American Government Special Collections Reference Desk

Recreational Vehicles Topics:  Lori Payne

Motorcycle Woman

Genia Dulot, VOA News
27 July 2018 (9:53AM)

Download Motorcycle Woman in MP4 format - 89.2MB - 3:46 (10:34AM)
She’s been racing bikes ever since she was 11. Watch how this 60-year-old motorcycle racer continues to win most of the races she competes in. Reporter/Camera: Genia Dulot

((Banner: Motorcycle Woman))
Genia Dulot))
Glen Helen Raceway, California))

Ok, I got to get geared up.
((Lori Payne, Motorcycle Racer, Yamaha))

I just celebrated my 60th birthday, which is wonderful. I’ve been racing motorcycles since 1969. I was 11 years old. And the first time I did it was just, that was it for me. I thought this was, this is what I want to do as long as God allows me.

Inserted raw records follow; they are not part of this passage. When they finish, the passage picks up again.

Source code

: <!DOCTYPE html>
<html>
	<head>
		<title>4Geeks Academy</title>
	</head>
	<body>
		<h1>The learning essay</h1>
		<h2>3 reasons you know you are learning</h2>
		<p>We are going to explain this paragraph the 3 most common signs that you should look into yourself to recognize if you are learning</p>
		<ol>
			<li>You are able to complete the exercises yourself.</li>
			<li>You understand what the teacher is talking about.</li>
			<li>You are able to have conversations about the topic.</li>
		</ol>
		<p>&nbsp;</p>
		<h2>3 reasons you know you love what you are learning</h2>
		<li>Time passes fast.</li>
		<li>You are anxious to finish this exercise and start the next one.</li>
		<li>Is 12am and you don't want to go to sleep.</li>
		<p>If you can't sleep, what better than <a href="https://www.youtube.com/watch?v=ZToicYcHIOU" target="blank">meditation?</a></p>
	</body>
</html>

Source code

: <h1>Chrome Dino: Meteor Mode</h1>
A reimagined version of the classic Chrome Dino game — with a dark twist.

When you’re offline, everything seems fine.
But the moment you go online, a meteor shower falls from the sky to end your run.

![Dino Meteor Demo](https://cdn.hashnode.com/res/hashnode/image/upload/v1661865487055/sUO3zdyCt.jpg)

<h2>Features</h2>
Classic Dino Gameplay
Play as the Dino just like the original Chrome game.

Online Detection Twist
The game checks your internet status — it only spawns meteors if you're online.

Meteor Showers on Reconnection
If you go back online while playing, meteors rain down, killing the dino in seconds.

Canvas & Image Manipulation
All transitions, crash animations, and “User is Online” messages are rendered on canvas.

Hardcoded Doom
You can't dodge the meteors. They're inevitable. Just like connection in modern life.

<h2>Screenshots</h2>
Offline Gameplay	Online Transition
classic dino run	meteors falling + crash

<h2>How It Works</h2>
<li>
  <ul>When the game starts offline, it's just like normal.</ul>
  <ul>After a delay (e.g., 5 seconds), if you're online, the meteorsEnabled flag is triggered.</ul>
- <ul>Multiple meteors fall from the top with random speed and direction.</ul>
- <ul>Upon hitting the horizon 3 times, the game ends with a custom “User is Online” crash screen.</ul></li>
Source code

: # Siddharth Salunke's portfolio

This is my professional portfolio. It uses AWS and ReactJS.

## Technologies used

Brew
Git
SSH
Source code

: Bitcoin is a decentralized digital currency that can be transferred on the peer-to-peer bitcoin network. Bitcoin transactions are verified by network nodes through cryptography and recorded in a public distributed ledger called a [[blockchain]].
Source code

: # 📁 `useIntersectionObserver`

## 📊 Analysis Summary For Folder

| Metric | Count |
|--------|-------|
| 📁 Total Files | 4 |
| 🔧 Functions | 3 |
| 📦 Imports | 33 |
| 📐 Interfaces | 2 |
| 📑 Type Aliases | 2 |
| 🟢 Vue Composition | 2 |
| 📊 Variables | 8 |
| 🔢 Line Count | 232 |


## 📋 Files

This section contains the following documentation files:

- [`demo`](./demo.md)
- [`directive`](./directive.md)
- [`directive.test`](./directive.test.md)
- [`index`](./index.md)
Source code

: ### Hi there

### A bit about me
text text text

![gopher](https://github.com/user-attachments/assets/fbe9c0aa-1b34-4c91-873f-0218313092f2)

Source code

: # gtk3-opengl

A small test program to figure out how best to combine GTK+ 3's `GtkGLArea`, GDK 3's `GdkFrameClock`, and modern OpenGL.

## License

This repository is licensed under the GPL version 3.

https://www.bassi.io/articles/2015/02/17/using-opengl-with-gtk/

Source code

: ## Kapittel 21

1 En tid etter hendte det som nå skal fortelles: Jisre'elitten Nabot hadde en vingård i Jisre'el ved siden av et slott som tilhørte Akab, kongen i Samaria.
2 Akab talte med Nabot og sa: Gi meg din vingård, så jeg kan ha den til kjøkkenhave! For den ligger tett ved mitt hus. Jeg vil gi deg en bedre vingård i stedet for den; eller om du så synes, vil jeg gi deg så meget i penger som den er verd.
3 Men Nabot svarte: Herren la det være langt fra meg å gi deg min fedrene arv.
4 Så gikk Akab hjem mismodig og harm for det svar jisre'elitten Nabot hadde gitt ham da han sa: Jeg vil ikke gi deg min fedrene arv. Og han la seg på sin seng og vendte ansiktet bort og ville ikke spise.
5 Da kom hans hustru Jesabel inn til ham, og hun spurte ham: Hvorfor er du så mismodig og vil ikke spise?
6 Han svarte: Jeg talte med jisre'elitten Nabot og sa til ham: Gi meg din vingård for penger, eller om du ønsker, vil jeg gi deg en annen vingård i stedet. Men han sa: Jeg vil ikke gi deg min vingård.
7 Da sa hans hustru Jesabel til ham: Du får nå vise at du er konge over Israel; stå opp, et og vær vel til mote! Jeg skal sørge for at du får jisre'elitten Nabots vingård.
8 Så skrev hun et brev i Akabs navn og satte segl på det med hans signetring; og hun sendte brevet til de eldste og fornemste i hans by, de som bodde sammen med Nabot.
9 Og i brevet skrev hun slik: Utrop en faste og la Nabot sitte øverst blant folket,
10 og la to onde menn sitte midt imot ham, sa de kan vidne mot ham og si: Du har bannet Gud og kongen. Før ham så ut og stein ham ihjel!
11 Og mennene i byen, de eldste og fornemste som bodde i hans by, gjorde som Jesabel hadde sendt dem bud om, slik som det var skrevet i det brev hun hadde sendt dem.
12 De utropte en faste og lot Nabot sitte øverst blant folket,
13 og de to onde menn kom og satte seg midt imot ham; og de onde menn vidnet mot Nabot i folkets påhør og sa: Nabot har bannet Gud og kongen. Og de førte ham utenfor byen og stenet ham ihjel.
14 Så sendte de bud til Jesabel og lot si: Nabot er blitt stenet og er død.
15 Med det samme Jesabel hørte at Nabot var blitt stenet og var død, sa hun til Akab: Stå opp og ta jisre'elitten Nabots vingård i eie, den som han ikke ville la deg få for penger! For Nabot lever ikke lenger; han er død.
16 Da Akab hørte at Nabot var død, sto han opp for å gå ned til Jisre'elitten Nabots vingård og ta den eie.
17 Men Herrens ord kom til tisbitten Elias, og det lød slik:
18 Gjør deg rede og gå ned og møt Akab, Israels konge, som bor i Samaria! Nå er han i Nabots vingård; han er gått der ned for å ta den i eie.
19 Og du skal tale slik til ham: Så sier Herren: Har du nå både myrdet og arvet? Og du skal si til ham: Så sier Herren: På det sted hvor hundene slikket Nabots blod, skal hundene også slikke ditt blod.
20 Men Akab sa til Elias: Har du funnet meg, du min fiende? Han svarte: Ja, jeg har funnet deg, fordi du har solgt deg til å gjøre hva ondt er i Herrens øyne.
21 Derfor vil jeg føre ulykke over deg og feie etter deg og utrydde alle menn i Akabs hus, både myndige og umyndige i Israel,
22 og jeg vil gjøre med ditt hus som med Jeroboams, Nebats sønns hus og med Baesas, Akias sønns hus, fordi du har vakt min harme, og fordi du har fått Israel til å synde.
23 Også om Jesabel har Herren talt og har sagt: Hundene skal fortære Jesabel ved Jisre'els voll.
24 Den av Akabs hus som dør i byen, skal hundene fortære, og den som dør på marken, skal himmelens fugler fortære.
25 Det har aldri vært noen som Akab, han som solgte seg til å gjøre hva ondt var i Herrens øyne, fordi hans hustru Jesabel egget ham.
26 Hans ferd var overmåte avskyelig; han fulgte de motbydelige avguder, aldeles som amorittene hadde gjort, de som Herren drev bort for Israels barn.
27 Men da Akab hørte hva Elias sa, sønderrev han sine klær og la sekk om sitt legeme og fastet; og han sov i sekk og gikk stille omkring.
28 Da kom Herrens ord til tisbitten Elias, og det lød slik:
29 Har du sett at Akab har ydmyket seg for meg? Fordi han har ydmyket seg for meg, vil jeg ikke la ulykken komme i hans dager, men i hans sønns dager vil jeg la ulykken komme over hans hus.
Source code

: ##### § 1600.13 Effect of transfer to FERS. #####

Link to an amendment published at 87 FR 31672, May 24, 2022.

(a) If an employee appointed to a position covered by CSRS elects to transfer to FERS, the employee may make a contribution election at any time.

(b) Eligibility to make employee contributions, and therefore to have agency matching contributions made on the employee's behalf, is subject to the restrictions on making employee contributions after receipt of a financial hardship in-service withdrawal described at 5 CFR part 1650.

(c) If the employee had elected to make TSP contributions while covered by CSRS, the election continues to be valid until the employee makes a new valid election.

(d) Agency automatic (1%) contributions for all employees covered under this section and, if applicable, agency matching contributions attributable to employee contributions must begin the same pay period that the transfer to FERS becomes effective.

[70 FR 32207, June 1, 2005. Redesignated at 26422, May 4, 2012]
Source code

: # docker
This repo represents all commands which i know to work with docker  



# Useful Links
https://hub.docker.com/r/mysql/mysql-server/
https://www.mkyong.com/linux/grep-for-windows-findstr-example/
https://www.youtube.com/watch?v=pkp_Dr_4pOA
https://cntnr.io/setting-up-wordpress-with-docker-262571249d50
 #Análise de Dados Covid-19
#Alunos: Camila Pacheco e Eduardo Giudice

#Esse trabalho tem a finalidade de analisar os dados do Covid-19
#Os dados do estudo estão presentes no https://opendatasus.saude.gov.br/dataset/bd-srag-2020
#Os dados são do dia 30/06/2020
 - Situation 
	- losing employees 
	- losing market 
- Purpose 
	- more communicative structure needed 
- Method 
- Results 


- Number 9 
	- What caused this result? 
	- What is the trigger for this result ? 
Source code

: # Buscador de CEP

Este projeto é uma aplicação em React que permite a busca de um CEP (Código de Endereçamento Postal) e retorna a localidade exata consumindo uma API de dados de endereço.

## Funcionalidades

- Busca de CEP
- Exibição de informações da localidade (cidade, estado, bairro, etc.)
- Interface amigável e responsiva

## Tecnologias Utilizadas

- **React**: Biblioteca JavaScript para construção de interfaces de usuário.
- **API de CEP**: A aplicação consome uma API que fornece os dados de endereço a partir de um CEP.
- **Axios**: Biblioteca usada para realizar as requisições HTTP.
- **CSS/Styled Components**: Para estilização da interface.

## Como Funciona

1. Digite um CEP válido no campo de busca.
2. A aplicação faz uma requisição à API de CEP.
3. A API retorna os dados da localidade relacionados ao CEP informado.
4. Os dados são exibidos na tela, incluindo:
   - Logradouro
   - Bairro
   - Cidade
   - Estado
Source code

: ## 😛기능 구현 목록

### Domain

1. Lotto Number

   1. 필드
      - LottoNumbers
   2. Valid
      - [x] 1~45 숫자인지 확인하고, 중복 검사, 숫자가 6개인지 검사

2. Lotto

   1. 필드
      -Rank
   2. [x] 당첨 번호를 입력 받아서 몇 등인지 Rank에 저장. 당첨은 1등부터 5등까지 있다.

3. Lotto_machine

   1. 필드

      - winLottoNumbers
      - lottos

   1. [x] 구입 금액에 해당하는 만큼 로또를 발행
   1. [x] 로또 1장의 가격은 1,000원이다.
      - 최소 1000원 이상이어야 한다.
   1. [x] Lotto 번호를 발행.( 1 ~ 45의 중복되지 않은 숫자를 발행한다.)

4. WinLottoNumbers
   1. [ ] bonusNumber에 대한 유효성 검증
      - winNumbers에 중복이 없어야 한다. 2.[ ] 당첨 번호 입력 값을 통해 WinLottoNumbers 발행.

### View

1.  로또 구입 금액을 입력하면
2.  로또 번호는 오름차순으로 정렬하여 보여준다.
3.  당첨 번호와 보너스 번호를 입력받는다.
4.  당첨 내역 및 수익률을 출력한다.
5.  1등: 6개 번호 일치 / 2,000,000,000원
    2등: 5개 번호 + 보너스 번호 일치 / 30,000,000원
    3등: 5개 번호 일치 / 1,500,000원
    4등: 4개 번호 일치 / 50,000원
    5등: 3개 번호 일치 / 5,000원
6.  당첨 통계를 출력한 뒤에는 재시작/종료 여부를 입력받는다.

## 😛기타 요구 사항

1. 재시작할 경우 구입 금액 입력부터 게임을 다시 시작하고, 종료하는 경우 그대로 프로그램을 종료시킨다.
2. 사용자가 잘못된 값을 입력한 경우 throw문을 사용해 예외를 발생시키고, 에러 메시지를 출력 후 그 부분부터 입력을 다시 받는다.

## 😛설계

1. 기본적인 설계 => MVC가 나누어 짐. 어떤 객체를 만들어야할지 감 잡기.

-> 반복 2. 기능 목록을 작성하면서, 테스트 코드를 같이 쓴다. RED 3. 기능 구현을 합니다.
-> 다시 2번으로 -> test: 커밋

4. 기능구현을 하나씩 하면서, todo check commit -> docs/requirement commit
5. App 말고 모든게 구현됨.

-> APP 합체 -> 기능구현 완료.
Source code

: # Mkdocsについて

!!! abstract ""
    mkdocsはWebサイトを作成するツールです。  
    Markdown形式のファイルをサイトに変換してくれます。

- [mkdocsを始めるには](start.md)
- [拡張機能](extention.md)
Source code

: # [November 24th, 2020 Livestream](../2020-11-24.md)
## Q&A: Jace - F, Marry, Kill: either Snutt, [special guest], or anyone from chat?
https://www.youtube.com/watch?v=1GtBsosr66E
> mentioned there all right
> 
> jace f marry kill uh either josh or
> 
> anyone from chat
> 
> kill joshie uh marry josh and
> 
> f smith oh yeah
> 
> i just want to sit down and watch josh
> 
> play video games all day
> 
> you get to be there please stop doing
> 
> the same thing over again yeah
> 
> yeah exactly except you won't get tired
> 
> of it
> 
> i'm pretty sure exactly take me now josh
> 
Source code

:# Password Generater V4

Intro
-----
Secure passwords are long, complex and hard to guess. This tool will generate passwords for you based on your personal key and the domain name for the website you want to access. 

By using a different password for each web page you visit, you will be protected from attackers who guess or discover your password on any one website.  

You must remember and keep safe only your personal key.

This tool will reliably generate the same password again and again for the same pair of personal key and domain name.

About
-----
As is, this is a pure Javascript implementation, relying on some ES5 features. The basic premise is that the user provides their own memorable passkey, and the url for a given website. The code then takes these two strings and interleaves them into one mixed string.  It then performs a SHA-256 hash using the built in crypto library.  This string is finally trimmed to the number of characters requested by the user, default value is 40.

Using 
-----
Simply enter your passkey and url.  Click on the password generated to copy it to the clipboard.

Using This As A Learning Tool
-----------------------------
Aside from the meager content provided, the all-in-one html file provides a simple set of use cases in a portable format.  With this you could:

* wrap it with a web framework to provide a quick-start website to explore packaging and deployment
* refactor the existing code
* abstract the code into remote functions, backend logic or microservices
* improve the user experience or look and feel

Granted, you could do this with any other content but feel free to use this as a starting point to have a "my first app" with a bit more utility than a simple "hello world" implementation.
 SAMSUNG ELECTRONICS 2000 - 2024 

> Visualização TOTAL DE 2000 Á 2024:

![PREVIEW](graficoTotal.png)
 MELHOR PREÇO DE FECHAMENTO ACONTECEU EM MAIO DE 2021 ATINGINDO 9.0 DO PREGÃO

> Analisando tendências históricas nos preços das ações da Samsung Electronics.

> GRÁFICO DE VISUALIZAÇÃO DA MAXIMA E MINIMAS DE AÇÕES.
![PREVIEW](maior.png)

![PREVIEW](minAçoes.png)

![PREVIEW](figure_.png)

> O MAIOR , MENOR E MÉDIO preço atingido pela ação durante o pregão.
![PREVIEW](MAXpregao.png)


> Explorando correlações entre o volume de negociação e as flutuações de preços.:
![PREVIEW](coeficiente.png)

My sister also raced. She was the very first women’s national champion ever in 1974. They sent her to Europe to race with men there. She raced all over Europe for about three months. I stayed back. I was still very young and stuff. But, gradually got better and better and better and then I was recognized by Yamaha and I was approached by Yamaha and I got a factory ride with Yamaha. And that was, factory means I didn’t go to a shop and buy the bike myself. The factory, whoever makes Hondas, whoever makes Yamahas, they came to me and said, ‘we want to give you a bike and mechanics. We’ll pay for all your races and we’ll pay for everything. We just want you to race our bikes.’
People think it’s way cool now. It was back when I was in high school. They assumed I, I hate to say this, they assumed I was a lesbian because there, it was a stereotype that women that rode motorcycles were butch and, kind of, you know, just like and that couldn’t be farther from the truth. You usually have to have six people in your, like six girls to have your own class, to race out on the track by yourself without the man, without, just, right.
My Dad would walk up and down the pits and offer to pay the girls entries so that we could have our own class. Sometimes we got it, sometimes we didn’t. But if we didn’t, then we raced with the boys.
((Michael Bierman, CEO/Owner, Old School Scrambles Racing Group))
Lori’s my best friend. I take pride in her going out and racing and she won six out of six races today. And I love that and that’s why I prep her bikes for her and get her out and stuff. So, I have been beat by women and they’re professionals. I didn’t think anything of it. I didn’t say, oh, they’ve got a better bike or this or that. No, they flat beat me. The bottom line is if you go out and you put in the work and you do the training, you’re going to be the faster person. Because this is not a sport where you just show up.
((Lori Payne, Motorcycle Racer, Yamaha))
The problem is the promoters of the big races and things don’t, we’re like an afterthought. So, they don’t include the pro women racing on their schedule. A few years back they did, you know, we would, and even be televised. But we would be on either a day that wasn’t televised. They would be racing on a day that wasn’t televised or they would have their race during the commercials and stuff. So, you still didn’t, you know, there was still not the respect that needed. These girls are fast and they’re dedicated and they’re strong and, you know, they have the same love that any of the men do.
Oh, hi. How was it?
Oh, it was so much fun.


So much fun.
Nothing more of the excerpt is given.